* _EXERCISE DIRECTIONS_:
Copy out exactly the lines below that run from the one holding "- Updated README.md" to the one holding "Les disponibilités, dont", keeping both of those lines and no others.

* _WORKING DATA_:
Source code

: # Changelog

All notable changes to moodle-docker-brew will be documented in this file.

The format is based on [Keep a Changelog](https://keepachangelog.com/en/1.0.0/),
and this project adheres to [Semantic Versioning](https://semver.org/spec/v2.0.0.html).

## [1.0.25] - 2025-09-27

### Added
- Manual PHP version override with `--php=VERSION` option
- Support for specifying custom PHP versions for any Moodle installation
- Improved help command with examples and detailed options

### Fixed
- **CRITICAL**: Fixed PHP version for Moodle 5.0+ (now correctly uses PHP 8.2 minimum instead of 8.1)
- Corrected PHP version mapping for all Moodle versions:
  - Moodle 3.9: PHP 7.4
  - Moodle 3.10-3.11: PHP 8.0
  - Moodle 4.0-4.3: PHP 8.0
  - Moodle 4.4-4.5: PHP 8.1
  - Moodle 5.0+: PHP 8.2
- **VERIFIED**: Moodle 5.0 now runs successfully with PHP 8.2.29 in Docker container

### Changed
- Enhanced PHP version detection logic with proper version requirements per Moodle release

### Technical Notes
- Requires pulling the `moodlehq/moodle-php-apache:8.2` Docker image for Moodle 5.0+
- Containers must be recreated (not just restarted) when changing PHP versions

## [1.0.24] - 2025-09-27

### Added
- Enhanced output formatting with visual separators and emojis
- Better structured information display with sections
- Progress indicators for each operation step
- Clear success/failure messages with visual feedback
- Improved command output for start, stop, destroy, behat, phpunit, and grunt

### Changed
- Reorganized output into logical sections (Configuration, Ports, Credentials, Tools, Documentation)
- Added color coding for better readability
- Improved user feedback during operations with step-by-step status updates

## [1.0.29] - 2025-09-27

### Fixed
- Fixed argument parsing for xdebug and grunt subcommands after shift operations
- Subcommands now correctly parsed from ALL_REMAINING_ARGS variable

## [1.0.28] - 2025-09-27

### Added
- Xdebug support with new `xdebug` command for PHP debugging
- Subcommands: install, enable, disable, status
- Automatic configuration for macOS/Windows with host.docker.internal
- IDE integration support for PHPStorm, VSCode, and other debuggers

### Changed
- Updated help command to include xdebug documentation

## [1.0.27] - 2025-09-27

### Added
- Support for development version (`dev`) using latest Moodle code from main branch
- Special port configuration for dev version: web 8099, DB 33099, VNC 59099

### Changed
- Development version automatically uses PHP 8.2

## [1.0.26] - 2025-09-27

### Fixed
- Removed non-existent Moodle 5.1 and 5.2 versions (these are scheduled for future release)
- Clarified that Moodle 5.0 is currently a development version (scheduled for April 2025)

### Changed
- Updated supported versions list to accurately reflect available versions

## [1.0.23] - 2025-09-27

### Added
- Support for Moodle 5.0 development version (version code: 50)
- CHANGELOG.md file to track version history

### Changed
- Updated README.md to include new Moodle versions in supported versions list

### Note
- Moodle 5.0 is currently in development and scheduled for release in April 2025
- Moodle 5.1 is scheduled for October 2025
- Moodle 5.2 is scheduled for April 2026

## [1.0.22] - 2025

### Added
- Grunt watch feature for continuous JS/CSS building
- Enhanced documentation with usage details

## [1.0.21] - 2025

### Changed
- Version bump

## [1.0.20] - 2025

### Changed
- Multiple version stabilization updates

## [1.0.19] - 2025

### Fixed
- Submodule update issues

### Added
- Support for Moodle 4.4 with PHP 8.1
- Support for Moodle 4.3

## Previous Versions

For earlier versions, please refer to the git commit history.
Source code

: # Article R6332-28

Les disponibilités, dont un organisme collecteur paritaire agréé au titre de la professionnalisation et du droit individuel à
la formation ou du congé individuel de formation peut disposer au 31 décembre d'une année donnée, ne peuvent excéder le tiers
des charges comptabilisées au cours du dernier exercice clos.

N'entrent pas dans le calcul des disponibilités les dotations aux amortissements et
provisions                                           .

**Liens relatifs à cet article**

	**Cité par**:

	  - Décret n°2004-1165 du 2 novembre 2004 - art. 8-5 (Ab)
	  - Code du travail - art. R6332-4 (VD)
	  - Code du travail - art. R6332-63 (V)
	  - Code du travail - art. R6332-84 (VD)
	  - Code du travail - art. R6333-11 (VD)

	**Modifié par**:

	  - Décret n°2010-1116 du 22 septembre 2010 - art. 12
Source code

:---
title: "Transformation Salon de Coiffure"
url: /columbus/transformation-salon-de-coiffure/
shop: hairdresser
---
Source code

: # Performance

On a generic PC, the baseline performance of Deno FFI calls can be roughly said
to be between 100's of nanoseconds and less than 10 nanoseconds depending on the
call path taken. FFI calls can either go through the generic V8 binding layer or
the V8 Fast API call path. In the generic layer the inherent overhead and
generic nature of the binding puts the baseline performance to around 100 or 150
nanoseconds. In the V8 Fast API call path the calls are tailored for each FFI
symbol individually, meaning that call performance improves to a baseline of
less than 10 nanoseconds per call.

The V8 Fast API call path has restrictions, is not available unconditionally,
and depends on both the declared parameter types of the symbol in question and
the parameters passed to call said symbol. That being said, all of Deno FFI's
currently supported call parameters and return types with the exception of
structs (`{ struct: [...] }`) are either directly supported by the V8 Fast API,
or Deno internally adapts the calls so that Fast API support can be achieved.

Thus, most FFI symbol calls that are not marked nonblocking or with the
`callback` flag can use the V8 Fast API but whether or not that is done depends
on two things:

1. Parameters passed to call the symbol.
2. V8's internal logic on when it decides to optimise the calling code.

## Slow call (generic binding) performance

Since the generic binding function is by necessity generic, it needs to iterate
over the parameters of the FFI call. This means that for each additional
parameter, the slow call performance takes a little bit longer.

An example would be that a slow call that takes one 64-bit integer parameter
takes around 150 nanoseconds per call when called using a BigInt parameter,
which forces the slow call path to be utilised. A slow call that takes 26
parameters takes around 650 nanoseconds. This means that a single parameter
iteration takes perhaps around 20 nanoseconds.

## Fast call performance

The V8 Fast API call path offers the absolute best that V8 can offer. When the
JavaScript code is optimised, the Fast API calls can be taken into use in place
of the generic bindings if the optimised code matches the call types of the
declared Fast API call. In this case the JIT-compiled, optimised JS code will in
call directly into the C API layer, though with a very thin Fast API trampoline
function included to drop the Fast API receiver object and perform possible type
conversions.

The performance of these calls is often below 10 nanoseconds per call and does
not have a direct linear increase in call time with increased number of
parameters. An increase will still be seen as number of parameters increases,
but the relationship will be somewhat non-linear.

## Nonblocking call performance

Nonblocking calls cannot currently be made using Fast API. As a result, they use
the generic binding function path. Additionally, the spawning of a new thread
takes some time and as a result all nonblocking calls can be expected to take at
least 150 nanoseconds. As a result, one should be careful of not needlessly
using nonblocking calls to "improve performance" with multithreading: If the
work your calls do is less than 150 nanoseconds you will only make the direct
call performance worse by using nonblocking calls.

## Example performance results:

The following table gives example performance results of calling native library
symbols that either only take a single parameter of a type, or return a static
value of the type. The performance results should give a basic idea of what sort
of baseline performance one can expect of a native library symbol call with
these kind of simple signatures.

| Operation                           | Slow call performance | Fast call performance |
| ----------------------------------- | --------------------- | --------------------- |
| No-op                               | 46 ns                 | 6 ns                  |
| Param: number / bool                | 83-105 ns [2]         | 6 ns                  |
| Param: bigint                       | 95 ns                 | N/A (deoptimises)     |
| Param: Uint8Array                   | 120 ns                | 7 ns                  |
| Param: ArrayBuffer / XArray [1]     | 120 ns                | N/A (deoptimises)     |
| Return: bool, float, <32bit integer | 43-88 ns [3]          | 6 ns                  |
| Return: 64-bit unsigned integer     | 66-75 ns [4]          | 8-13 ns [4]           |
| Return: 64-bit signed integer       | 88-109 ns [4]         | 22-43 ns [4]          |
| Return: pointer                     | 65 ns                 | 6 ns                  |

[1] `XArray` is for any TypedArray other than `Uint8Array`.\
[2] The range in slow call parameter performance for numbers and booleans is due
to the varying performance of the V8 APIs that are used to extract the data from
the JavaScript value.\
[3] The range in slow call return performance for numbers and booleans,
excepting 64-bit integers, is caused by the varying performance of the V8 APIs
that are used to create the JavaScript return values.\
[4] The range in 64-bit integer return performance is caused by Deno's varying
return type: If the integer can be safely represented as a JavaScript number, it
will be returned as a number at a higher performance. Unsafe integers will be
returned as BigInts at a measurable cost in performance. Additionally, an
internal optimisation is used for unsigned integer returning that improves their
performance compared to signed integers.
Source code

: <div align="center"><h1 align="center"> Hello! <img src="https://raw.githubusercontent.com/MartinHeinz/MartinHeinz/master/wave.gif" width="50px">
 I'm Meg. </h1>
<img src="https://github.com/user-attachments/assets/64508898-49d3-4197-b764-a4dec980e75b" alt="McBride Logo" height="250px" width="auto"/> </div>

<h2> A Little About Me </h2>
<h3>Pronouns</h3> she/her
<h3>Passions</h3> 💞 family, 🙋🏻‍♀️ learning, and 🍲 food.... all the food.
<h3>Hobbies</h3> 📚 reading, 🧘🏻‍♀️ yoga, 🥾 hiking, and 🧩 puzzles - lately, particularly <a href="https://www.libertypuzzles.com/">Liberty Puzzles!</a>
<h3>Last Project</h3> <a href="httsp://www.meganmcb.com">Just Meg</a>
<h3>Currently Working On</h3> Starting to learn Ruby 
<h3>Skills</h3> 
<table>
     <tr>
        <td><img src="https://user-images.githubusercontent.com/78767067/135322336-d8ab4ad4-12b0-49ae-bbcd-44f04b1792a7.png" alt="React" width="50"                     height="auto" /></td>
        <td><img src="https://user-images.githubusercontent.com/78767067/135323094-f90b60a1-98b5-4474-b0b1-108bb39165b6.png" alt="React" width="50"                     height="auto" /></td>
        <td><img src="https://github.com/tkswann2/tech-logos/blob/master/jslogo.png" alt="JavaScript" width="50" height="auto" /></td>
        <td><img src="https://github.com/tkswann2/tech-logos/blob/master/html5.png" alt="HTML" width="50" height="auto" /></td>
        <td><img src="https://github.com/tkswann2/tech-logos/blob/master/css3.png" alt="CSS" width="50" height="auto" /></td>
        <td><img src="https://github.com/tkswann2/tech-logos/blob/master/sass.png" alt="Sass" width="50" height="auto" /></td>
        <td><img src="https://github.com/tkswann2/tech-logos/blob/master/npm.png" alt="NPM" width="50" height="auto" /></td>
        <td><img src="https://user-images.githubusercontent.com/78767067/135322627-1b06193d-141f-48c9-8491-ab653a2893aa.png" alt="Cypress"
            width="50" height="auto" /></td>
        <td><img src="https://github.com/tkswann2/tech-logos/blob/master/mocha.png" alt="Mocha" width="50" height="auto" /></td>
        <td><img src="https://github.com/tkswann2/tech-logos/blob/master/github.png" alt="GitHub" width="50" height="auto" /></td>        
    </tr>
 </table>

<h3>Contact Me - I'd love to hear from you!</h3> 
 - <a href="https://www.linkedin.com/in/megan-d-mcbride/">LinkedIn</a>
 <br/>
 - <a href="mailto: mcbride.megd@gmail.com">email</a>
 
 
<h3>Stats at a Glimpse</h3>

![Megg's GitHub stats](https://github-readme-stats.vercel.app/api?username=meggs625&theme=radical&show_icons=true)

* _FINISHED EXERCISE_:
- Updated README.md to include new Moodle versions in supported versions list

### Note
- Moodle 5.0 is currently in development and scheduled for release in April 2025
- Moodle 5.1 is scheduled for October 2025
- Moodle 5.2 is scheduled for April 2026

## [1.0.22] - 2025

### Added
- Grunt watch feature for continuous JS/CSS building
- Enhanced documentation with usage details

## [1.0.21] - 2025

### Changed
- Version bump

## [1.0.20] - 2025

### Changed
- Multiple version stabilization updates

## [1.0.19] - 2025

### Fixed
- Submodule update issues

### Added
- Support for Moodle 4.4 with PHP 8.1
- Support for Moodle 4.3

## Previous Versions

For earlier versions, please refer to the git commit history.
Source code

: # Article R6332-28

Les disponibilités, dont un organisme collecteur paritaire agréé au titre de la professionnalisation et du droit individuel à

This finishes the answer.